実はこの黒鉛が重要でこれが潤滑剤の役目をして、自己潤滑性を生み、クラッチの断続をスムーズ

にし、フライホイールやクラッチディスクの磨耗を低減させているのです。

しかし、黒鉛が組織中に存在する鋳鉄は、この黒鉛の固まりの部分は鉄組織ではないわけですから

言ってみれば気泡だらけの発泡ウレタンのような構造になっています。しかも、この黒鉛組織は

ちょうど割れたガラス片のようなかたちをしており、この部分がきっかけで割れたり、欠けたり

するのです。 鋳鉄が割れやすいのは単に炭素分が高いこと以外に、この組織上の問題があります。

 

そこで登場するのが球状黒鉛鋳鉄、FCDです。 いわゆる「ダクタイル鋳鉄」というのがそれです。

別名ノジュラー鋳鉄とも呼ばれ、これは前述の鋳鉄の割れ、欠け原因であったガラス片状の形状を

した黒鉛を、文字どおり球状にしたことで、応力の集中がおきにくいことから割れにくく、欠けに

くいものになっています。

現実にダクタイル鋳鉄の板材等は、曲げることができ、通常の鋳鉄のように簡単に折れません。

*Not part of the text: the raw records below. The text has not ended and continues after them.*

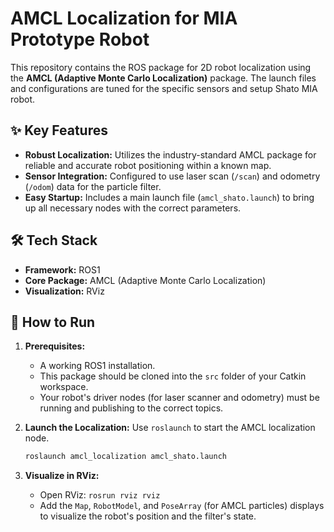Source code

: # AMCL Localization for MIA Prototype Robot

This repository contains the ROS package for 2D robot localization using the **AMCL (Adaptive Monte Carlo Localization)** package. The launch files and configurations are tuned for the specific sensors and setup Shato MIA robot.


## ✨ Key Features

* **Robust Localization:** Utilizes the industry-standard AMCL package for reliable and accurate robot positioning within a known map.
* **Sensor Integration:** Configured to use laser scan (`/scan`) and odometry (`/odom`) data for the particle filter.
* **Easy Startup:** Includes a main launch file (`amcl_shato.launch`) to bring up all necessary nodes with the correct parameters.

## 🛠️ Tech Stack

* **Framework:** ROS1
* **Core Package:** AMCL (Adaptive Monte Carlo Localization)
* **Visualization:** RViz

## 🚀 How to Run

1.  **Prerequisites:**
    * A working ROS1 installation.
    * This package should be cloned into the `src` folder of your Catkin workspace.
    * Your robot's driver nodes (for laser scanner and odometry) must be running and publishing to the correct topics.

2.  **Launch the Localization:**
    Use `roslaunch` to start the AMCL localization node.
    ```bash
    roslaunch amcl_localization amcl_shato.launch
    ```

3.  **Visualize in RViz:**
    * Open RViz: `rosrun rviz rviz`
    * Add the `Map`, `RobotModel`, and `PoseArray` (for AMCL particles) displays to visualize the robot's position and the filter's state.


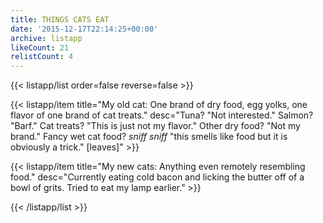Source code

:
 ```yaml
---
title: THINGS CATS EAT
date: '2015-12-17T22:14:25+00:00'
archive: listapp
likeCount: 21
relistCount: 4
---
```


<!--more-->

{{< listapp/list order=false reverse=false >}}

   {{< listapp/item title="My old cat: One brand of dry food, egg yolks, one flavor of one brand of cat treats."
      desc="Tuna? \"Not interested.\" Salmon? \"Barf.\" Cat treats? \"This is just not my flavor.\" Other dry food? \"Not my brand.\" Fancy wet cat food? *sniff sniff* \"this smells like food but it is obviously a trick.\" [leaves]" >}}

   {{< listapp/item title="My new cats: Anything even remotely resembling food."
      desc="Currently eating cold bacon and licking the butter off of a bowl of grits. Tried to eat my lamp earlier." >}}

{{< /listapp/list >}}
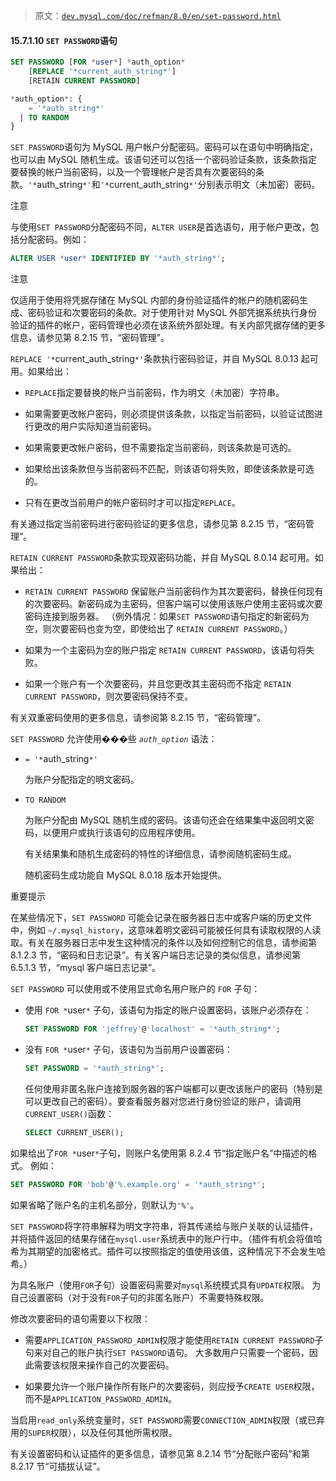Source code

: > 原文：[`dev.mysql.com/doc/refman/8.0/en/set-password.html`](https://dev.mysql.com/doc/refman/8.0/en/set-password.html)

#### 15.7.1.10 `SET PASSWORD`语句

```sql
SET PASSWORD [FOR *user*] *auth_option*
    [REPLACE '*current_auth_string*']
    [RETAIN CURRENT PASSWORD]

*auth_option*: {
    = '*auth_string*'
  | TO RANDOM
}
```

`SET PASSWORD`语句为 MySQL 用户帐户分配密码。密码可以在语句中明确指定，也可以由 MySQL 随机生成。该语句还可以包括一个密码验证条款，该条款指定要替换的帐户当前密码，以及一个管理帐户是否具有次要密码的条款。`'*`auth_string`*'`和`'*`current_auth_string`*'`分别表示明文（未加密）密码。

注意

与使用`SET PASSWORD`分配密码不同，`ALTER USER`是首选语句，用于帐户更改，包括分配密码。例如：

```sql
ALTER USER *user* IDENTIFIED BY '*auth_string*';
```

注意

仅适用于使用将凭据存储在 MySQL 内部的身份验证插件的帐户的随机密码生成、密码验证和次要密码的条款。对于使用针对 MySQL 外部凭据系统执行身份验证的插件的帐户，密码管理也必须在该系统外部处理。有关内部凭据存储的更多信息，请参见第 8.2.15 节，“密码管理”。

`REPLACE '*`current_auth_string`*'`条款执行密码验证，并自 MySQL 8.0.13 起可用。如果给出：

+   `REPLACE`指定要替换的帐户当前密码，作为明文（未加密）字符串。

+   如果需要更改帐户密码，则必须提供该条款，以指定当前密码，以验证试图进行更改的用户实际知道当前密码。

+   如果需要更改帐户密码，但不需要指定当前密码，则该条款是可选的。

+   如果给出该条款但与当前密码不匹配，则该语句将失败，即使该条款是可选的。

+   只有在更改当前用户的帐户密码时才可以指定`REPLACE`。

有关通过指定当前密码进行密码验证的更多信息，请参见第 8.2.15 节，“密码管理”。

`RETAIN CURRENT PASSWORD`条款实现双密码功能，并自 MySQL 8.0.14 起可用。如果给出：

+   `RETAIN CURRENT PASSWORD` 保留账户当前密码作为其次要密码，替换任何现有的次要密码。新密码成为主密码，但客户端可以使用该账户使用主密码或次要密码连接到服务器。 （例外情况：如果`SET PASSWORD`语句指定的新密码为空，则次要密码也变为空，即使给出了 `RETAIN CURRENT PASSWORD`。）

+   如果为一个主密码为空的账户指定 `RETAIN CURRENT PASSWORD`，该语句将失败。

+   如果一个账户有一个次要密码，并且您更改其主密码而不指定 `RETAIN CURRENT PASSWORD`，则次要密码保持不变。

有关双重密码使用的更多信息，请参阅第 8.2.15 节，“密码管理”。

`SET PASSWORD` 允许使用���些 *`auth_option`* 语法：

+   `= '*`auth_string`*'`

    为账户分配指定的明文密码。

+   `TO RANDOM`

    为账户分配由 MySQL 随机生成的密码。该语句还会在结果集中返回明文密码，以便用户或执行该语句的应用程序使用。

    有关结果集和随机生成密码的特性的详细信息，请参阅随机密码生成。

    随机密码生成功能自 MySQL 8.0.18 版本开始提供。

重要提示

在某些情况下，`SET PASSWORD` 可能会记录在服务器日志中或客户端的历史文件中，例如 `~/.mysql_history`，这意味着明文密码可能被任何具有读取权限的人读取。有关在服务器日志中发生这种情况的条件以及如何控制它的信息，请参阅第 8.1.2.3 节，“密码和日志记录”。有关客户端日志记录的类似信息，请参阅第 6.5.1.3 节，“mysql 客户端日志记录”。

`SET PASSWORD` 可以使用或不使用显式命名用户账户的 `FOR` 子句：

+   使用 `FOR *`user`*` 子句，该语句为指定的账户设置密码，该账户必须存在：

    ```sql
    SET PASSWORD FOR 'jeffrey'@'localhost' = '*auth_string*';
    ```

+   没有 `FOR *`user`*` 子句，该语句为当前用户设置密码：

    ```sql
    SET PASSWORD = '*auth_string*';
    ```

    任何使用非匿名账户连接到服务器的客户端都可以更改该账户的密码（特别是可以更改自己的密码）。要查看服务器对您进行身份验证的账户，请调用`CURRENT_USER()`函数：

    ```sql
    SELECT CURRENT_USER();
    ```

如果给出了`FOR *`user`*`子句，则账户名使用第 8.2.4 节“指定账户名”中描述的格式。 例如：

```sql
SET PASSWORD FOR 'bob'@'%.example.org' = '*auth_string*';
```

如果省略了账户名的主机名部分，则默认为`'%'`。

`SET PASSWORD`将字符串解释为明文字符串，将其传递给与账户关联的认证插件，并将插件返回的结果存储在`mysql.user`系统表中的账户行中。（插件有机会将值哈希为其期望的加密格式。插件可以按照指定的值使用该值，这种情况下不会发生哈希。）

为具名账户（使用`FOR`子句）设置密码需要对`mysql`系统模式具有`UPDATE`权限。 为自己设置密码（对于没有`FOR`子句的非匿名账户）不需要特殊权限。

修改次要密码的语句需要以下权限：

+   需要`APPLICATION_PASSWORD_ADMIN`权限才能使用`RETAIN CURRENT PASSWORD`子句来对自己的账户执行`SET PASSWORD`语句。 大多数用户只需要一个密码，因此需要该权限来操作自己的次要密码。

+   如果要允许一个账户操作所有账户的次要密码，则应授予`CREATE USER`权限，而不是`APPLICATION_PASSWORD_ADMIN`。

当启用`read_only`系统变量时，`SET PASSWORD`需要`CONNECTION_ADMIN`权限（或已弃用的`SUPER`权限），以及任何其他所需权限。

有关设置密码和认证插件的更多信息，请参见第 8.2.14 节“分配账户密码”和第 8.2.17 节“可插拔认证”。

よく社外品でも「ダクタイル製」などというのがこれですが、正式にはダクタイルとは組織形態の

ことですので、材質名としては「ダクタイル鋳鉄製」と書かなければいけません。

蛇足ですが「ダイキャスト製」というのも同じです。 ダイキャストというのは製造方法を表わす

言葉で、材質ではありません。 正しくは「アルミダイキャスト」「亜鉛ダイキャスト」というよう

に表現しないといけませんね。

 

最後に削り出しフライホイールで多い材質がクロモリ製、いわゆるSCM435やSCM440等を使用した

削り出しものです。 いかにも強いイメージがありますが、これらの材料は炭素分が0.35〜0.45%

程度で非常に少なく、そのため前述した鋳鉄フライホイールの黒鉛のような自己潤滑性能が期待

できません。 ですので、鋳鉄系のフライホイールよりもクラッチ操作がシビアになる傾向があり、

またクラッチ操作が下手な人だと表面を焼いてしまうことがあり、結果として表面にクラックを生じ

させやすい材質ですので、あまり運転に自信がない方は避けたほうがいいかもしれません。